We are well aware that physical activity is not the first thought that comes to mind upon hearing a cancer diagnosis. However, research shows that exercise contributes to treatment, so we want to give you an overview of the benefits of physical activity, practical advice on recommended exercises and frequency, proper ways to start exercising, and things to avoid. Whether you’ve been exercising before or not, we encourage you to put on your workout shoes and spend at least a few minutes exercising.
Taking time to exercise will improve your physical health and emotional well-being.
We’ve all probably heard about the benefits of physical activity, which releases endorphins, serotonin, oxytocin, and dopamine, the “happy hormones.” However, that’s not the only benefit.
Latest research shows that regular physical activity has a positive effect on cancer treatment and, in some cases, can even improve treatment outcomes and reduce the risk of recurrence. Experts note that exercising has a positive effect on mental health, reducing the side effects of treatment and the resulting fatigue.

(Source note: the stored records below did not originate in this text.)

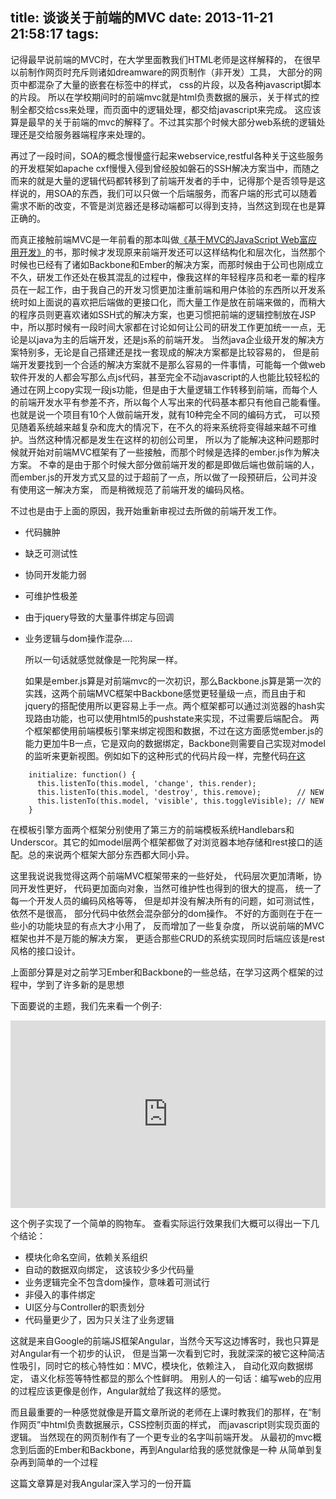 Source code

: title: 谈谈关于前端的MVC 
date: 2013-11-21 21:58:17
tags:
---

  记得最早说前端的MVC时，在大学里面教我们HTML老师是这样解释的， 在很早以前制作网页时充斥则诸如dreamware的网页制作（非开发）工具， 大部分的网页中都混杂了大量的嵌套在标签中的样式， css的片段，以及各种javascript脚本的片段。 所以在学校期间时的前端mvc就是html负责数据的展示，关于样式的控制全都交给css来处理，而页面中的逻辑处理，都交给javascript来完成。 这应该算是最早的关于前端的mvc的解释了。不过其实那个时候大部分web系统的逻辑处理还是交给服务器端程序来处理的。

 再过了一段时间，SOA的概念慢慢盛行起来webservice,restful各种关于这些服务的开发框架如apache cxf慢慢入侵到曾经股如磐石的SSH解决方案当中，而随之而来的就是大量的逻辑代码都转移到了前端开发者的手中，记得那个是否领导是这样说的，用SOA的东西，我们可以只做一个后端服务，而客户端的形式可以随着需求不断的改变，不管是浏览器还是移动端都可以得到支持，当然这到现在也是算正确的。

  而真正接触前端MVC是一年前看的那本叫做[《基于MVC的JavaScript Web富应用开发》](http://book.douban.com/subject/10733304/)的书，那时候才发现原来前端开发还可以这样结构化和层次化，当然那个时候也已经有了诸如Backbone和Ember的解决方案，而那时候由于公司也刚成立不久，研发工作还处在极其混乱的过程中，像我这样的年轻程序员和老一辈的程序员在一起工作，由于我自己的开发习惯更加注重前端和用户体验的东西所以开发系统时如上面说的喜欢把后端做的更接口化，而大量工作是放在前端来做的，而稍大的程序员则更喜欢诸如SSH式的解决方案，也更习惯把前端的逻辑控制放在JSP中，所以那时候有一段时间大家都在讨论如何让公司的研发工作更加统一一点，无论是以java为主的后端开发，还是js系的前端开发。 当然java企业级开发的解决方案特别多，无论是自己搭建还是找一套现成的解决方案都是比较容易的， 但是前端开发要找到一个合适的解决方案就不是那么容易的一件事情，可能每一个做web软件开发的人都会写那么点js代码，甚至完全不动javascript的人也能比较轻松的通过在网上copy实现一段js功能，但是由于大量逻辑工作转移到前端，而每个人的前端开发水平有参差不齐，所以每个人写出来的代码基本都只有他自己能看懂。 也就是说一个项目有10个人做前端开发，就有10种完全不同的编码方式， 可以预见随着系统越来越复杂和庞大的情况下，在不久的将来系统将变得越来越不可维护。当然这种情况都是发生在这样的初创公司里， 所以为了能解决这种问题那时候就开始对前端MVC框架有了一些接触，而那个时候是选择的ember.js作为解决方案。 不幸的是由于那个时候大部分做前端开发的都是即做后端也做前端的人， 而ember.js的开发方式又显的过于超前了一点，所以做了一段预研后，公司并没有使用这一解决方案， 而是稍微规范了前端开发的编码风格。

  不过也是由于上面的原因，我开始重新审视过去所做的前端开发工作。

* 代码臃肿
* 缺乏可测试性
* 协同开发能力弱
* 可维护性极差
* 由于jquery导致的大量事件绑定与回调
* 业务逻辑与dom操作混杂....


  所以一句话就感觉就像是一陀狗屎一样。


  如果是ember.js算是对前端mvc的一次初识，那么Backbone.js算是第一次的实践，这两个前端MVC框架中Backbone感觉更轻量级一点，而且由于和jquery的搭配使用所以更容易上手一点。两个框架都可以通过浏览器的hash实现路由功能，也可以使用html5的pushstate来实现，不过需要后端配合。 两个框架都使用前端模板引擎来绑定视图和数据，不过在这方面感觉ember.js的能力更加牛B一点，它是双向的数据绑定，Backbone则需要自己实现对model的监听来更新视图。例如如下的这种形式的代码片段一样，完整代码[在这](https://github.com/yunlzheng/backbone-sample/blob/master/static/js/views/todos.js)

```
    initialize: function() {
      this.listenTo(this.model, 'change', this.render);
      this.listenTo(this.model, 'destroy', this.remove);        // NEW
      this.listenTo(this.model, 'visible', this.toggleVisible); // NEW
    }

```

在模板引擎方面两个框架分别使用了第三方的前端模板系统Handlebars和Underscor。其它的如model层两个框架都做了对浏览器本地存储和rest接口的适配。总的来说两个框架大部分东西都大同小异。

这里我说说我觉得这两个前端MVC框架带来的一些好处， 代码层次更加清晰，协同开发性更好， 代码更加面向对象，当然可维护性也得到的很大的提高， 统一了每一个开发人员的编码风格等等， 但是却并没有解决所有的问题，如可测试性，依然不是很高， 部分代码中依然会混杂部分的dom操作。 不好的方面则在于在一些小的功能块显的有点大才小用了， 反而增加了一些复杂度， 所以说前端的MVC框架也并不是万能的解决方案， 更适合那些CRUD的系统实现同时后端应该是rest风格的接口设计。

上面部分算是对之前学习Ember和Backbone的一些总结，在学习这两个框架的过程中，学到了许多新的是思想


下面要说的主题，我们先来看一个例子:

<iframe width="100%" height="300" src="http://jsfiddle.net/yunlzheng/8N64v/embedded/" allowfullscreen="allowfullscreen" frameborder="0"></iframe>

这个例子实现了一个简单的购物车。 查看实际运行效果我们大概可以得出一下几个结论：

* 模块化命名空间，依赖关系组织
* 自动的数据双向绑定， 这该较少多少代码量
* 业务逻辑完全不包含dom操作，意味着可测试行
* 非侵入的事件绑定
* UI区分与Controller的职责划分
* 代码量更少了，因为只关注了业务逻辑

这就是来自Google的前端JS框架Angular，当然今天写这边博客时，我也只算是对Angular有一个初步的认识， 但是当第一次看到它时，我就深深的被它这种简洁性吸引，同时它的核心特性如：MVC，模块化，依赖注入， 自动化双向数据绑定， 语义化标签等特性都显的那么个性鲜明。 用别人的一句话：编写web的应用的过程应该更像是创作，Angular就给了我这样的感觉。

而且最重要的一种感觉就像是开篇文章所说的老师在上课时教我们的那样，在“制作网页”中html负责数据展示，CSS控制页面的样式， 而javascript则实现页面的逻辑。 当然现在的网页制作有了一个更专业的名字叫前端开发。 从最初的mvc概念到后面的Ember和Backbone，再到Angular给我的感觉就像是一种 从简单到复杂再到简单的一个过程 

这篇文章算是对我Angular深入学习的一份开篇
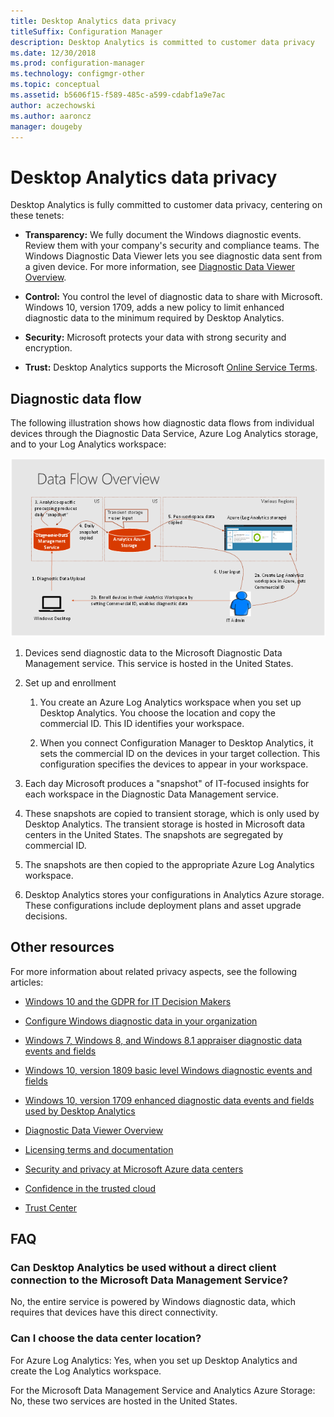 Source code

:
```yaml
---
title: Desktop Analytics data privacy
titleSuffix: Configuration Manager
description: Desktop Analytics is committed to customer data privacy
ms.date: 12/30/2018
ms.prod: configuration-manager
ms.technology: configmgr-other
ms.topic: conceptual
ms.assetid: b5606f15-f589-485c-a599-cdabf1a9e7ac
author: aczechowski
ms.author: aaroncz
manager: dougeby
---
```


# Desktop Analytics data privacy

Desktop Analytics is fully committed to customer data privacy, centering on these tenets:

- **Transparency:** We fully document the Windows diagnostic events. Review them with your company's security and compliance teams. The Windows Diagnostic Data Viewer lets you see diagnostic data sent from a given device. For more information, see [Diagnostic Data Viewer Overview](https://docs.microsoft.com/windows/configuration/diagnostic-data-viewer-overview).  

- **Control:** You control the level of diagnostic data to share with Microsoft. Windows 10, version 1709, adds a new policy to limit enhanced diagnostic data to the minimum required by Desktop Analytics.  

- **Security:** Microsoft protects your data with strong security and encryption.  

- **Trust:** Desktop Analytics supports the Microsoft [Online Service Terms](http://www.microsoftvolumelicensing.com/DocumentSearch.aspx?Mode=3&DocumentTypeId=46).  



## Diagnostic data flow

The following illustration shows how diagnostic data flows from individual devices through the Diagnostic Data Service, Azure Log Analytics storage, and to your Log Analytics workspace:

![Diagram illustrating flow of diagnostic data from devices](media/wa-data-flow-v1.png)

1. Devices send diagnostic data to the Microsoft Diagnostic Data Management service. This service is hosted in the United States.  

2. Set up and enrollment  

    1. You create an Azure Log Analytics workspace when you set up Desktop Analytics. You choose the location and copy the commercial ID. This ID identifies your workspace.  
    
    2. When you connect Configuration Manager to Desktop Analytics, it sets the commercial ID on the devices in your target collection. This configuration specifies the devices to appear in your workspace.  

3. Each day Microsoft produces a "snapshot" of IT-focused insights for each workspace in the Diagnostic Data Management service.  

4. These snapshots are copied to transient storage, which is only used by Desktop Analytics. The transient storage is hosted in Microsoft data centers in the United States. The snapshots are segregated by commercial ID.  

5. The snapshots are then copied to the appropriate Azure Log Analytics workspace.  

6. Desktop Analytics stores your configurations in Analytics Azure storage. These configurations include deployment plans and asset upgrade decisions.  



## Other resources

For more information about related privacy aspects, see the following articles:

- [Windows 10 and the GDPR for IT Decision Makers](https://docs.microsoft.com/windows/privacy/gdpr-it-guidance)  

- [Configure Windows diagnostic data in your organization](https://docs.microsoft.com/windows/privacy/configure-windows-diagnostic-data-in-your-organization)  

- [Windows 7, Windows 8, and Windows 8.1 appraiser diagnostic data events and fields](https://docs.microsoft.com/previous-versions/windows/it-pro/windows-8.1-and-8/appraiser-diagnostic-data-events-and-fields)  

- [Windows 10, version 1809 basic level Windows diagnostic events and fields](https://docs.microsoft.com/windows/privacy/basic-level-windows-diagnostic-events-and-fields-1809)  

- [Windows 10, version 1709 enhanced diagnostic data events and fields used by Desktop Analytics](https://docs.microsoft.com/windows/privacy/enhanced-diagnostic-data-windows-analytics-events-and-fields)  

- [Diagnostic Data Viewer Overview](https://docs.microsoft.com/windows/privacy/diagnostic-data-viewer-overview)  

- [Licensing terms and documentation](https://www.microsoftvolumelicensing.com/DocumentSearch.aspx?Mode=3&DocumentTypeId=31)  

- [Security and privacy at Microsoft Azure data centers](https://azure.microsoft.com/global-infrastructure/)  

- [Confidence in the trusted cloud](https://azure.microsoft.com/overview/trusted-cloud/)  

- [Trust Center](https://www.microsoft.com/trustcenter)  



## FAQ

### Can Desktop Analytics be used without a direct client connection to the Microsoft Data Management Service?
No, the entire service is powered by Windows diagnostic data, which requires that devices have this direct connectivity.


### Can I choose the data center location?

For Azure Log Analytics: Yes, when you set up Desktop Analytics and create the Log Analytics workspace.

For the Microsoft Data Management Service and Analytics Azure Storage: No, these two services are hosted in the United States.

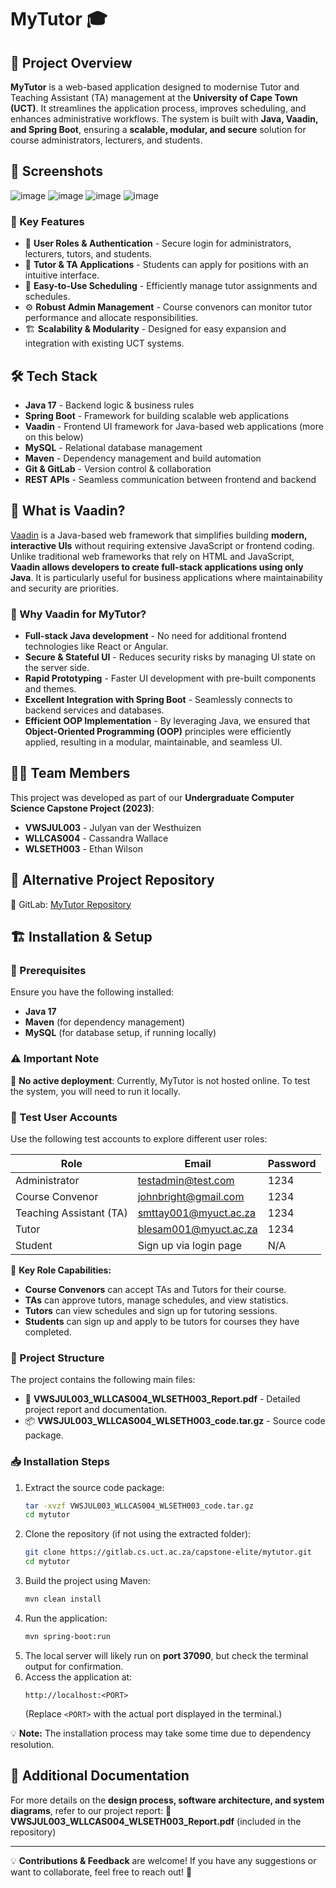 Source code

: # MyTutor 🎓

## 📌 Project Overview
**MyTutor** is a web-based application designed to modernise Tutor and Teaching Assistant (TA) management at the **University of Cape Town (UCT)**. It streamlines the application process, improves scheduling, and enhances administrative workflows. The system is built with **Java, Vaadin, and Spring Boot**, ensuring a **scalable, modular, and secure** solution for course administrators, lecturers, and students.

## 📸 Screenshots
![image](https://github.com/user-attachments/assets/9c61fe16-fc9b-4c64-bb57-83848e639e79)
![image](https://github.com/user-attachments/assets/ecc8c74a-e201-4cb4-ad38-1e9755246fb7)
![image](https://github.com/user-attachments/assets/eda1b2a5-9bb7-4929-b564-5c96bd5f10a6)
![image](https://github.com/user-attachments/assets/7377244c-7018-4ee0-98d0-15fbb3ef8794)

### 🔹 Key Features
- 🔐 **User Roles & Authentication** - Secure login for administrators, lecturers, tutors, and students.
- 📄 **Tutor & TA Applications** - Students can apply for positions with an intuitive interface.
- 📅 **Easy-to-Use Scheduling** - Efficiently manage tutor assignments and schedules.
- ⚙️ **Robust Admin Management** - Course convenors can monitor tutor performance and allocate responsibilities.
- 🏗️ **Scalability & Modularity** - Designed for easy expansion and integration with existing UCT systems.

## 🛠️ Tech Stack
- **Java 17** - Backend logic & business rules
- **Spring Boot** - Framework for building scalable web applications
- **Vaadin** - Frontend UI framework for Java-based web applications (more on this below)
- **MySQL** - Relational database management
- **Maven** - Dependency management and build automation
- **Git & GitLab** - Version control & collaboration
- **REST APIs** - Seamless communication between frontend and backend

## 🤔 What is Vaadin?
[Vaadin](https://vaadin.com/) is a Java-based web framework that simplifies building **modern, interactive UIs** without requiring extensive JavaScript or frontend coding. Unlike traditional web frameworks that rely on HTML and JavaScript, **Vaadin allows developers to create full-stack applications using only Java**. It is particularly useful for business applications where maintainability and security are priorities.

### 🔹 Why Vaadin for MyTutor?
- **Full-stack Java development** - No need for additional frontend technologies like React or Angular.
- **Secure & Stateful UI** - Reduces security risks by managing UI state on the server side.
- **Rapid Prototyping** - Faster UI development with pre-built components and themes.
- **Excellent Integration with Spring Boot** - Seamlessly connects to backend services and databases.
- **Efficient OOP Implementation** - By leveraging Java, we ensured that **Object-Oriented Programming (OOP)** principles were efficiently applied, resulting in a modular, maintainable, and seamless UI.

## 👨‍💻 Team Members
This project was developed as part of our **Undergraduate Computer Science Capstone Project (2023)**:
- **VWSJUL003** - Julyan van der Westhuizen
- **WLLCAS004** - Cassandra Wallace
- **WLSETH003** - Ethan Wilson

## 📂 Alternative Project Repository
🔗 GitLab: [MyTutor Repository](https://gitlab.cs.uct.ac.za/capstone-elite/mytutor)

## 🏗️ Installation & Setup
### 📌 Prerequisites
Ensure you have the following installed:
- **Java 17**
- **Maven** (for dependency management)
- **MySQL** (for database setup, if running locally)

### ⚠️ Important Note
🚫 **No active deployment**: Currently, MyTutor is not hosted online. To test the system, you will need to run it locally.

### 🧪 Test User Accounts
Use the following test accounts to explore different user roles:

| Role            | Email                        | Password |
|----------------|----------------------------|----------|
| Administrator  | testadmin@test.com         | 1234     |
| Course Convenor | johnbright@gmail.com       | 1234     |
| Teaching Assistant (TA) | smttay001@myuct.ac.za | 1234     |
| Tutor          | blesam001@myuct.ac.za      | 1234     |
| Student        | Sign up via login page     | N/A      |

🔹 **Key Role Capabilities:**
- **Course Convenors** can accept TAs and Tutors for their course.
- **TAs** can approve tutors, manage schedules, and view statistics.
- **Tutors** can view schedules and sign up for tutoring sessions.
- **Students** can sign up and apply to be tutors for courses they have completed.

### 📂 Project Structure
The project contains the following main files:
- 📄 **VWSJUL003_WLLCAS004_WLSETH003_Report.pdf** - Detailed project report and documentation.
- 📦 **VWSJUL003_WLLCAS004_WLSETH003_code.tar.gz** - Source code package.

### 📥 Installation Steps
1. Extract the source code package:
   ```sh
   tar -xvzf VWSJUL003_WLLCAS004_WLSETH003_code.tar.gz
   cd mytutor
   ```
2. Clone the repository (if not using the extracted folder):
   ```sh
   git clone https://gitlab.cs.uct.ac.za/capstone-elite/mytutor.git
   cd mytutor
   ```
3. Build the project using Maven:
   ```sh
   mvn clean install
   ```
4. Run the application:
   ```sh
   mvn spring-boot:run
   ```
5. The local server will likely run on **port 37090**, but check the terminal output for confirmation.
6. Access the application at:
   ```
   http://localhost:<PORT>
   ```
   (Replace `<PORT>` with the actual port displayed in the terminal.)

💡 **Note:** The installation process may take some time due to dependency resolution.

## 📑 Additional Documentation
For more details on the **design process, software architecture, and system diagrams**, refer to our project report:
📄 **VWSJUL003_WLLCAS004_WLSETH003_Report.pdf** (included in the repository)

---

💡 **Contributions & Feedback** are welcome! If you have any suggestions or want to collaborate, feel free to reach out! 🎉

For example, one study found that an 8-week physical activity program consisting of 60 minutes of varied exercise twice a week improved patients’ mood, general well-being, and physical performance and had a positive effect on their psychological well-being.
Start off easy
The benefits of exercise in cancer are obvious, but if you decide to take the time to exercise, you should start off slowly. Go for easy workouts and don’t ask too much of yourself. Monitor your well-being and increase the intensity of your exercise slowly. Remember, you are exercising to feel better, not to prepare for a competition.
Experts at the Dana-Farber Cancer Institute (USA) recommend starting off with light, low-intensity exercises and then progressing to more intense workouts. For example, you could start with regular walks, yoga, or stretching exercises.
Once you feel like you’re ready, you can start doing more intense workouts like cycling, swimming, and speed walking.
Impaired balance can be one of the side effects of cancer and its treatment. If that is the case, take time to do exercises that improve your balance as this can help prevent injuries like falls.
During cancer treatment, reduced physical activity can lead to a loss of muscle mass, which is why experts recommend making time for strength training. Increased muscle mass can help prevent or resolve impaired balance as well as reduce fatigue and help fight osteoporosis, which can be caused by some cancer treatments.
Exercise for at least 150 minutes a week
Experts at the American College of Sports Medicine and American Cancer Society recommend at least 150-300 minutes of moderate-intensity exercise a week. For example, you could do one 30-minute workout a day, or you could do 10 minutes of exercise in the morning, at lunchtime, and in the evening.
For strength training, experts recommend 2-3 workouts a week, focusing on the main muscle groups: chest, shoulders, arms, back, abdomen, and legs. This can include push-ups, crunches using resistance bands, or weightlifting.
There are no sports that are recommended exclusively for cancer patients, so choose what you like best, enjoy it, don’t be afraid to try something new, and drink enough water!
Things to avoid
While there are benefits to regular physical activity in cancer, there are a few things you should look out for.
If your bones are affected by the disease, you should avoid exercises that put a lot of strain on them as there is a higher risk of fractures or breaks. You can try swimming, water exercise, or yoga instead.
If your immunity is severely affected, avoid exercising in public gyms or other places that gather a lot of people.
Also, stop exercising and consult your doctor if you experience any of the following symptoms: dizziness, chest pain, difficulty breathing, nausea, unusual back, bone, or muscle pain.
See the benefits for yourself. Find the best time to exercise, choose the sport you enjoy the most, experiment, and watch your well-being change!